Jim Nicholson

No. 70, 67
- Position: Offensive tackle

Personal information
- Born: February 28, 1949 (age 77) Honolulu, Hawaii, U.S.
- Listed height: 6 ft 6 in (1.98 m)
- Listed weight: 269 lb (122 kg)

Career information
- High school: Saint Louis (Honolulu)
- College: Michigan State
- NFL draft: 1973: 9th round, 219th overall pick

Career history
- Kansas City Chiefs (1974–1979); San Francisco 49ers (1981);

Awards and highlights
- Second-team All-Big Ten (1972);

Career NFL statistics
- Games played: 72
- Games started: 65
- Fumble recoveries: 3
- Stats at Pro Football Reference

= Jim Nicholson (offensive lineman) =

American football player (born 1949)

James Burton Nicholson Jr. (born February 28, 1949) is an American former professional football player who was an offensive tackle in the National Football League (NFL). He played college football for the Michigan State Spartans.
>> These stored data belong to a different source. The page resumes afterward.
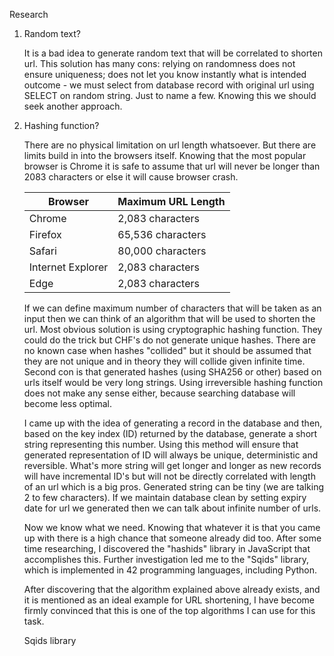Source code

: Research

1. Random text?

   It is a bad idea to generate random text that will be correlated to shorten url.
   This solution has many cons: relying on randomness does not ensure uniqueness; does not let you know instantly what 
    is intended outcome - we must select from database record with original url using SELECT on random string. 
    Just to name a few. Knowing this we should seek another approach.

2. Hashing function?

   There are no physical limitation on url length whatsoever. But there are limits build in into the browsers itself. 
   Knowing that the most popular browser is Chrome it is safe to assume that url will never be longer than 2083 characters 
   or else it will cause browser crash.

    | Browser           | Maximum URL Length |
    |-------------------|--------------------|
    | Chrome            | 2,083 characters   |
    | Firefox           | 65,536 characters  |
    | Safari            | 80,000 characters  |
    | Internet Explorer | 2,083 characters   |
    | Edge              | 2,083 characters   |

    If we can define maximum number of characters that will be taken as an input then we can think of an algorithm that will be used to shorten the url.
    Most obvious solution is using cryptographic hashing function. 
    They could do the trick but CHF's do not generate unique hashes. There are no known case when hashes "collided" but
    it should be assumed that they are not unique and in theory they will collide given infinite time.
    Second con is that generated hashes (using SHA256 or other) based on urls itself would be very long strings.
    Using irreversible hashing function does not make any sense either, because searching database will become less optimal.

    I came up with the idea of generating a record in the database and then, based on the key index (ID) returned by the database, 
    generate a short string representing this number. Using this method will ensure that generated representation of ID
    will always be unique, deterministic and reversible. 
    What's more string will get longer and longer as new records will have incremental ID's but will not be directly 
    correlated with length of an url which is a big pros. Generated string can be tiny (we are talking 2 to few characters).
    If we maintain database clean by setting expiry date for url we generated then we can talk about infinite number of urls.
    
    Now we know what we need. Knowing that whatever it is that you came up with there is a high chance that someone already did too.
    After some time researching, I discovered the "hashids" library in JavaScript that accomplishes this. 
    Further investigation led me to the "Sqids" library, which is implemented in 42 programming languages, including Python.
    
    After discovering that the algorithm explained above already exists, and it is mentioned as an ideal example for URL shortening, 
    I have become firmly convinced that this is one of the top algorithms I can use for this task.

    Sqids library 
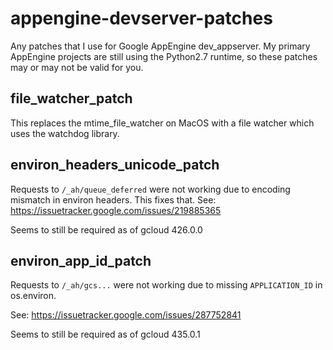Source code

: # appengine-devserver-patches
Any patches that I use for Google AppEngine dev_appserver.
My primary AppEngine projects are still using the Python2.7 runtime, so these patches may or may not be valid for you.

## file_watcher_patch

This replaces the mtime_file_watcher on MacOS with a file watcher which uses the watchdog library. 
 
## environ_headers_unicode_patch

Requests to `/_ah/queue_deferred` were not working due to encoding mismatch in environ headers. This fixes that.
See: https://issuetracker.google.com/issues/219885365

Seems to still be required as of gcloud 426.0.0

## environ_app_id_patch

Requests to `/_ah/gcs...` were not working due to missing `APPLICATION_ID` in os.environ.

See: https://issuetracker.google.com/issues/287752841

Seems to still be required as of gcloud 435.0.1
Nicholson was selected in ninth round of the 1973 NFL draft by the Los Angeles Rams and was traded in 1974 to the Kansas City Chiefs for a fifth-round draft pick. He started at right tackle for the Chiefs for six seasons, from 1974 to 1979. He was picked up on waivers by the San Diego Chargers in 1980 and played one game with the San Francisco 49ers in 1981.

On December 4, 2024, Nicholson was inducted into the Polynesian Football Hall of Fame.